Robin Wiliams, quel concept… et quel geek ! "Geek" au sens premier, au sens "fou", mais "geek" aussi, selon le sens commun : fan de jeux vidéo, de nouvelles technologies et de tout ça.

Dans le show de télé d'Ellen DeGeneres en 2011, Robin Williams s'est lancé dans une diatribe contre Siri, ce logiciels qui se trouve dans les iPhone et qui est censé répondre à peu près toutes vos questions. Robin Williams en profitait alors pour se moquer de l'accent et du mauvais caractère français :

« - Siri, name me a fine french restaurant. 

- Robin, I can't find restaurants in France. 
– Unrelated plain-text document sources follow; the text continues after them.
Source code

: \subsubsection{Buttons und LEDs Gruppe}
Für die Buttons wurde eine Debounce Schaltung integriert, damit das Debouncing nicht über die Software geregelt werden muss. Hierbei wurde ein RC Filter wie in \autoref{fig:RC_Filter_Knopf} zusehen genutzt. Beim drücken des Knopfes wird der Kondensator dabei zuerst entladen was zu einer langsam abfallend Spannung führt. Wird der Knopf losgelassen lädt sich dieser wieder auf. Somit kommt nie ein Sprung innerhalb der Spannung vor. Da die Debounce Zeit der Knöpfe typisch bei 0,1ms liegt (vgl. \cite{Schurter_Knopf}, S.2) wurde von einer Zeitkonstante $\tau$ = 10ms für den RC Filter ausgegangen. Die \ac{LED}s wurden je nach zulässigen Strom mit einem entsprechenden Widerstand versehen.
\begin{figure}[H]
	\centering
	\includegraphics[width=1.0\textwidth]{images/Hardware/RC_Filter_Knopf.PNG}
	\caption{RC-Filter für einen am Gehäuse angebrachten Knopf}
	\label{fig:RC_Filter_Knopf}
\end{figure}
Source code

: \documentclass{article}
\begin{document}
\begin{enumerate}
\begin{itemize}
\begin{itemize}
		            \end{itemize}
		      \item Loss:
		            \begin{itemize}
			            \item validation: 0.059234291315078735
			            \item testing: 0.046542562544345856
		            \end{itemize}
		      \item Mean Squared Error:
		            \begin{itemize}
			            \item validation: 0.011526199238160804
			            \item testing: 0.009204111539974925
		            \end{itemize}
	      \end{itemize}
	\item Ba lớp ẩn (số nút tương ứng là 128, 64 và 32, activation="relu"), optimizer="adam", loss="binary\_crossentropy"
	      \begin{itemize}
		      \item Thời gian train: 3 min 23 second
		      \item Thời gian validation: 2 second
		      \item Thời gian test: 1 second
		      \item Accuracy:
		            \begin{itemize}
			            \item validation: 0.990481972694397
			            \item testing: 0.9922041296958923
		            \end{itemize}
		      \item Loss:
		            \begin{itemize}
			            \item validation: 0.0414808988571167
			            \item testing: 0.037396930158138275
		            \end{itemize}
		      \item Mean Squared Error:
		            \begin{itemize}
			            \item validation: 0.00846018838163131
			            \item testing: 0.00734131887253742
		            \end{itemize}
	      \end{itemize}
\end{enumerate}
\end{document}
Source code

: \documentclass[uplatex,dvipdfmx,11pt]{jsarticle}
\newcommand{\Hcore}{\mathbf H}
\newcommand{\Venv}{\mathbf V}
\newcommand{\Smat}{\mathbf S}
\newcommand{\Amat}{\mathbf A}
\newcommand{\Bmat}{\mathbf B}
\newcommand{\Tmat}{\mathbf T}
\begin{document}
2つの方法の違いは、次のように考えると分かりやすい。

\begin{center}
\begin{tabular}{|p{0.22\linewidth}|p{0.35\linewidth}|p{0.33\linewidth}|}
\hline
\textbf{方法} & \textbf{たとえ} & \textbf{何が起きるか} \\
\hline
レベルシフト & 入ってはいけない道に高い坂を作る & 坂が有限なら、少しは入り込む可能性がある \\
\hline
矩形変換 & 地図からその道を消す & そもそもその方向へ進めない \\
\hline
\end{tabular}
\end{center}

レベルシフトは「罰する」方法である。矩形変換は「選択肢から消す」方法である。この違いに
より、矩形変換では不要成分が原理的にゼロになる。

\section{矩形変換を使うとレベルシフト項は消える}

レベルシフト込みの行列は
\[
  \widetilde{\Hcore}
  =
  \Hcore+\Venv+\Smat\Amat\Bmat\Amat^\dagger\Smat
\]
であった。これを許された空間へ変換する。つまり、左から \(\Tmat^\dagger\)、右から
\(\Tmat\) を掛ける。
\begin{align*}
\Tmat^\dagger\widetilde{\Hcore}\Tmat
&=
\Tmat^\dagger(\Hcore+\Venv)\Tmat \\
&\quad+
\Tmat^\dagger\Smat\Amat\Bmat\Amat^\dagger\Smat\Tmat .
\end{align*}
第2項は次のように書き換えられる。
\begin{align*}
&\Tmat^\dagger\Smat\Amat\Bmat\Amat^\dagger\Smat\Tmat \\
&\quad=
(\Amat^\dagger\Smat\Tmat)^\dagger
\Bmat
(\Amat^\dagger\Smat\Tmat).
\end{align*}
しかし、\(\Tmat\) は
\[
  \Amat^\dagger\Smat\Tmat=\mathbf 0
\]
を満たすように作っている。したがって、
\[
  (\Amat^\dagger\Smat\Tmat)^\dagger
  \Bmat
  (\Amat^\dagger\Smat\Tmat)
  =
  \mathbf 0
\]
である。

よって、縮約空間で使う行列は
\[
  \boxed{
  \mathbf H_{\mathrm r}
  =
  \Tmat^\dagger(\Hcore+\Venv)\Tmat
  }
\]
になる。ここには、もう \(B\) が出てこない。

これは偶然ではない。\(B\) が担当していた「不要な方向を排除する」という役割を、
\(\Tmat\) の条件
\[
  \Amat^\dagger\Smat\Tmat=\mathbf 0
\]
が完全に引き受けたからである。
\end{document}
- … At that point, I give up, ok.

I wish it had a french accent ; we would call it "Seri" :

- What do you do ?

- Why do you care ? 

- I don't know. 

- You 're in France ! Walk out, look around you, idiot ! Are you stupid ? Why do you ask your phone ? Leave your life ! Taking pictures with your phone, pfff... Look ! Look and paint ! »

Un concept est immortel. Alors oui, bon, il paraît que Robin Williams est mort. Il paraît que Robin est parti pendant les vacances, comme pour ne pas faire de peine aux enfants. Mais les enfants ne sont pas tristes. Je le sais, j'en fais partie. Parce qu'en fait, il n'est pas mort, Robin Williams, et toute cette émission n'est qu'une escroquerie, d'ailleurs. Ses films, ses sketches et même bientôt ses personnages de jeux vidéo : Robin Williams, le concept, sera toujours là. 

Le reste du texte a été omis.